Exercise data
___
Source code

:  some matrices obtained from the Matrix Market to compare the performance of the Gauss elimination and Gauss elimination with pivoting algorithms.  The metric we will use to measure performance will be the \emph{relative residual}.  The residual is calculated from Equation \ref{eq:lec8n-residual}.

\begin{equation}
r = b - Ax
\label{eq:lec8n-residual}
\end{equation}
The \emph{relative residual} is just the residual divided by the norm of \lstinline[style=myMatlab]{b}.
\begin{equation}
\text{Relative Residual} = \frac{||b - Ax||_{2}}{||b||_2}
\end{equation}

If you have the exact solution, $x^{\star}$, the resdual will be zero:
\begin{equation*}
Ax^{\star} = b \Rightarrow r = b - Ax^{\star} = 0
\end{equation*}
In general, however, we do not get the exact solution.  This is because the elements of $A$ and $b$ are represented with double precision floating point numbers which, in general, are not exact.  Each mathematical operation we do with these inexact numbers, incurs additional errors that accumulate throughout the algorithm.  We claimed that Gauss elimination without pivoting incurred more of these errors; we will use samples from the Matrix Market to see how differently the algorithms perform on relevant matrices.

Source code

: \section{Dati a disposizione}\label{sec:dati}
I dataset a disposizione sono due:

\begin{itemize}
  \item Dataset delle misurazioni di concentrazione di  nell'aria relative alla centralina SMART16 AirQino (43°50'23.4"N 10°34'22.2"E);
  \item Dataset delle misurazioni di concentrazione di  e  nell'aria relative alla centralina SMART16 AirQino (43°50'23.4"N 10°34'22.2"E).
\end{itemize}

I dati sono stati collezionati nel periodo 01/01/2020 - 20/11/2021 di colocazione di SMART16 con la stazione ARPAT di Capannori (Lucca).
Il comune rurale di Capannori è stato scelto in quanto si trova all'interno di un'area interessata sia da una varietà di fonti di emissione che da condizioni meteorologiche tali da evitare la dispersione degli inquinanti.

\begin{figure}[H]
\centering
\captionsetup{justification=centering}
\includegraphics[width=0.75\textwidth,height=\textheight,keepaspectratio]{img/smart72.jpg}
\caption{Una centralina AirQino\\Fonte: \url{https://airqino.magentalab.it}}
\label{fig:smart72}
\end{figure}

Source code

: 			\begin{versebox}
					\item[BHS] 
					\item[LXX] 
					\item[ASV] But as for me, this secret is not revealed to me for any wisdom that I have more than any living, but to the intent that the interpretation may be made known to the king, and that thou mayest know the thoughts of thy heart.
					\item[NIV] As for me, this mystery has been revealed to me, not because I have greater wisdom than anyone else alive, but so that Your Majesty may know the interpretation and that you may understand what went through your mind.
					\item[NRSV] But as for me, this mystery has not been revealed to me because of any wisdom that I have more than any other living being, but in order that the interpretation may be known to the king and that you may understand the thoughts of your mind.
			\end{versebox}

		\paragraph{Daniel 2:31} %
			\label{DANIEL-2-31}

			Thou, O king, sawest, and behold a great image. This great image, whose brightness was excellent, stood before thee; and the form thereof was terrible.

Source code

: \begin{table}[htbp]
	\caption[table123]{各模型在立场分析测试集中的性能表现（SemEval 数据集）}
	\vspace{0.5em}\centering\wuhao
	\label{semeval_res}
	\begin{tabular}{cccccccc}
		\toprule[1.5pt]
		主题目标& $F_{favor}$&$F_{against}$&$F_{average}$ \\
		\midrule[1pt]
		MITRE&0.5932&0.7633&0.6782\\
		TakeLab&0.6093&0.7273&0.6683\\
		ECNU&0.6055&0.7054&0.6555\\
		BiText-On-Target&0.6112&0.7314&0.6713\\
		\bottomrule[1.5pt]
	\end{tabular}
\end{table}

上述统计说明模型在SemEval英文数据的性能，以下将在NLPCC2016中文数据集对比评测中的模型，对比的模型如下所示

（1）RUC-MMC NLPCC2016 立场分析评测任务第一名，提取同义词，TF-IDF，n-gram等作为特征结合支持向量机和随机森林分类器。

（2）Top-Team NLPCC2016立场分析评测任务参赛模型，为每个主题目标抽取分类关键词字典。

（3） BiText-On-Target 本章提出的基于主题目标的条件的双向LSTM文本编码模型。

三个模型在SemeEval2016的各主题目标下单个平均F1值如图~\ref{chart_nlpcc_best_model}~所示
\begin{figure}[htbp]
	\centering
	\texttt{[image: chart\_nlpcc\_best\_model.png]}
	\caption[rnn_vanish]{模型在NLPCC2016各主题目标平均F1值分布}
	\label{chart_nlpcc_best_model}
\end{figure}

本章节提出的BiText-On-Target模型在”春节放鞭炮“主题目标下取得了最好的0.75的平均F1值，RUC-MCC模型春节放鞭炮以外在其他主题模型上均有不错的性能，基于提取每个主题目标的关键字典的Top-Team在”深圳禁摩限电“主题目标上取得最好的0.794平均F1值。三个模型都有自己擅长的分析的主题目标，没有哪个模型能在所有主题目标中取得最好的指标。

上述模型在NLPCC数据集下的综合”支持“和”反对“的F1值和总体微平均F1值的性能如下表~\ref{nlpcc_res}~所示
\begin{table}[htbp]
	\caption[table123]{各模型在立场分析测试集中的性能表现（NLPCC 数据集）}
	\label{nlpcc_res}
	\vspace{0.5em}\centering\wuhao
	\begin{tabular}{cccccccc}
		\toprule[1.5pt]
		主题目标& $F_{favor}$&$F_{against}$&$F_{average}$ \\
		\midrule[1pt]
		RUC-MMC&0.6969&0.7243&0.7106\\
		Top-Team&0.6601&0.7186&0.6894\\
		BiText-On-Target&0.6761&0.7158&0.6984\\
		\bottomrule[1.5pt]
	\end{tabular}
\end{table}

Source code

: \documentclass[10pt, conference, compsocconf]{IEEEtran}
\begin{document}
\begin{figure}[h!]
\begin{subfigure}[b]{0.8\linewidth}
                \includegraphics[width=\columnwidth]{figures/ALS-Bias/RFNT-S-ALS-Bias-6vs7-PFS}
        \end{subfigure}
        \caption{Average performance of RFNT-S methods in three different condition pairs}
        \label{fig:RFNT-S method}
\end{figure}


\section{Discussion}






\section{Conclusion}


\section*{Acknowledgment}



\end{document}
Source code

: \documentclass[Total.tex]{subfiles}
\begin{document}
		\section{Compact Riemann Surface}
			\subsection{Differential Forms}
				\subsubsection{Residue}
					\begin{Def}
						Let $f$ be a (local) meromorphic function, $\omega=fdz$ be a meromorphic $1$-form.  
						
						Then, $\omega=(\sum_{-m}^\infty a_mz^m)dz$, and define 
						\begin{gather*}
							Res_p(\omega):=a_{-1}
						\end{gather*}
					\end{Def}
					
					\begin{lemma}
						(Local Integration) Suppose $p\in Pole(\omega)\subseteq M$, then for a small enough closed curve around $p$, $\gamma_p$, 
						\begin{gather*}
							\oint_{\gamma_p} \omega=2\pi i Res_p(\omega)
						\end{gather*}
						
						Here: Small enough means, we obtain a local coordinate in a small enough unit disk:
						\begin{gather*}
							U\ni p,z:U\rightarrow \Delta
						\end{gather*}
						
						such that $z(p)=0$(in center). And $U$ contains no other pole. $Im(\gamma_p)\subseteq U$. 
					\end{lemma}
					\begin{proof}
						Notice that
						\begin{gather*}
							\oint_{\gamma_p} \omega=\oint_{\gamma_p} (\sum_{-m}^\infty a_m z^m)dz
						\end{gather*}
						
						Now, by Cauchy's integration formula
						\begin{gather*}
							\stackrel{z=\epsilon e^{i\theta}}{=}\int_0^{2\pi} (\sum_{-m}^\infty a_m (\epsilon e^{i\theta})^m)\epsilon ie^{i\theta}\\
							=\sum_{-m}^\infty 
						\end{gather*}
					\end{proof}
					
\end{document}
___
Exercise requirements
Each line that mentions the string "understand" must be copied from the listing.

Problem solution
					\item[NIV] As for me, this mystery has been revealed to me, not because I have greater wisdom than anyone else alive, but so that Your Majesty may know the interpretation and that you may understand what went through your mind.
					\item[NRSV] But as for me, this mystery has not been revealed to me because of any wisdom that I have more than any other living being, but in order that the interpretation may be known to the king and that you may understand the thoughts of your mind.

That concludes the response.